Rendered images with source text
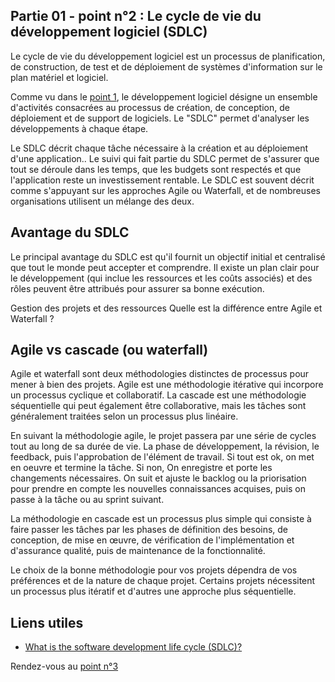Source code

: ## Partie 01 - point n°2 : Le cycle de vie du développement logiciel (SDLC)

Le cycle de vie du développement logiciel est un processus de planification, de construction, de test et de déploiement de systèmes d'information sur le plan matériel et logiciel.

Comme vu dans le [point 1](partie0101.md), le développement logiciel désigne un ensemble d'activités consacrées au processus de création, de conception, de déploiement et de support de logiciels. Le "SDLC" permet d'analyser les développements à chaque étape.

Le SDLC décrit  chaque tâche nécessaire à la création et au déploiement d'une application.. Le suivi qui fait partie du SDLC permet de s'assurer que tout se déroule dans les temps, que les budgets sont respectés et que l'application reste un investissement rentable. Le SDLC est souvent décrit comme s'appuyant sur les approches Agile ou Waterfall, et de nombreuses organisations utilisent un mélange des deux.

## Avantage du SDLC

Le principal avantage du SDLC est qu'il fournit un objectif initial et centralisé que tout le monde peut accepter et comprendre. Il existe un plan clair pour le développement (qui inclue les ressources et les coûts associés) et des rôles peuvent être attribués pour assurer sa bonne exécution.


Gestion des projets et des ressources
Quelle est la différence entre Agile et Waterfall ?


## Agile vs cascade (ou waterfall)

Agile et waterfall sont deux méthodologies distinctes de processus pour mener à bien des projets. Agile est une méthodologie itérative qui incorpore un processus cyclique et collaboratif. La cascade est une méthodologie séquentielle qui peut également être collaborative, mais les tâches sont généralement traitées selon un processus plus linéaire.

En suivant la méthodologie agile, le projet passera par une série de cycles tout au long de sa durée de vie. La phase de développement, la révision, le feedback, puis l'approbation de l'élément de travail. Si tout est ok, on met en oeuvre et termine la tâche. Si non, On enregistre et porte les changements nécessaires. On suit et ajuste le backlog ou la priorisation pour prendre en compte les nouvelles connaissances acquises, puis on passe à la tâche ou au sprint suivant.

La méthodologie en cascade est un processus plus simple qui consiste à faire passer les tâches par les phases de définition des besoins, de conception, de mise en œuvre, de vérification de l'implémentation et d'assurance qualité, puis de maintenance de la fonctionnalité.

Le choix de la bonne méthodologie pour vos projets dépendra de vos préférences et de la nature de chaque projet. Certains projets nécessitent un processus plus itératif et d'autres une approche plus séquentielle.

## Liens utiles 

- [What is the software development life cycle (SDLC)?](https://www.servicenow.com/products/devops/what-is-sdlc.html)


Rendez-vous au [point n°3](partie0103.md)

Work to complete
What is needed is a word-for-word restatement of the entries, minus any pictures.

Task output
Source code

: ## Partie 01 - point n°2 : Le cycle de vie du développement logiciel (SDLC)

Le cycle de vie du développement logiciel est un processus de planification, de construction, de test et de déploiement de systèmes d'information sur le plan matériel et logiciel.

Comme vu dans le [point 1](partie0101.md), le développement logiciel désigne un ensemble d'activités consacrées au processus de création, de conception, de déploiement et de support de logiciels. Le "SDLC" permet d'analyser les développements à chaque étape.

Le SDLC décrit  chaque tâche nécessaire à la création et au déploiement d'une application.. Le suivi qui fait partie du SDLC permet de s'assurer que tout se déroule dans les temps, que les budgets sont respectés et que l'application reste un investissement rentable. Le SDLC est souvent décrit comme s'appuyant sur les approches Agile ou Waterfall, et de nombreuses organisations utilisent un mélange des deux.

## Avantage du SDLC

Le principal avantage du SDLC est qu'il fournit un objectif initial et centralisé que tout le monde peut accepter et comprendre. Il existe un plan clair pour le développement (qui inclue les ressources et les coûts associés) et des rôles peuvent être attribués pour assurer sa bonne exécution.


Gestion des projets et des ressources
Quelle est la différence entre Agile et Waterfall ?


## Agile vs cascade (ou waterfall)

Agile et waterfall sont deux méthodologies distinctes de processus pour mener à bien des projets. Agile est une méthodologie itérative qui incorpore un processus cyclique et collaboratif. La cascade est une méthodologie séquentielle qui peut également être collaborative, mais les tâches sont généralement traitées selon un processus plus linéaire.

En suivant la méthodologie agile, le projet passera par une série de cycles tout au long de sa durée de vie. La phase de développement, la révision, le feedback, puis l'approbation de l'élément de travail. Si tout est ok, on met en oeuvre et termine la tâche. Si non, On enregistre et porte les changements nécessaires. On suit et ajuste le backlog ou la priorisation pour prendre en compte les nouvelles connaissances acquises, puis on passe à la tâche ou au sprint suivant.

La méthodologie en cascade est un processus plus simple qui consiste à faire passer les tâches par les phases de définition des besoins, de conception, de mise en œuvre, de vérification de l'implémentation et d'assurance qualité, puis de maintenance de la fonctionnalité.

Le choix de la bonne méthodologie pour vos projets dépendra de vos préférences et de la nature de chaque projet. Certains projets nécessitent un processus plus itératif et d'autres une approche plus séquentielle.

## Liens utiles 

- [What is the software development life cycle (SDLC)?](https://www.servicenow.com/products/devops/what-is-sdlc.html)


Rendez-vous au [point n°3](partie0103.md)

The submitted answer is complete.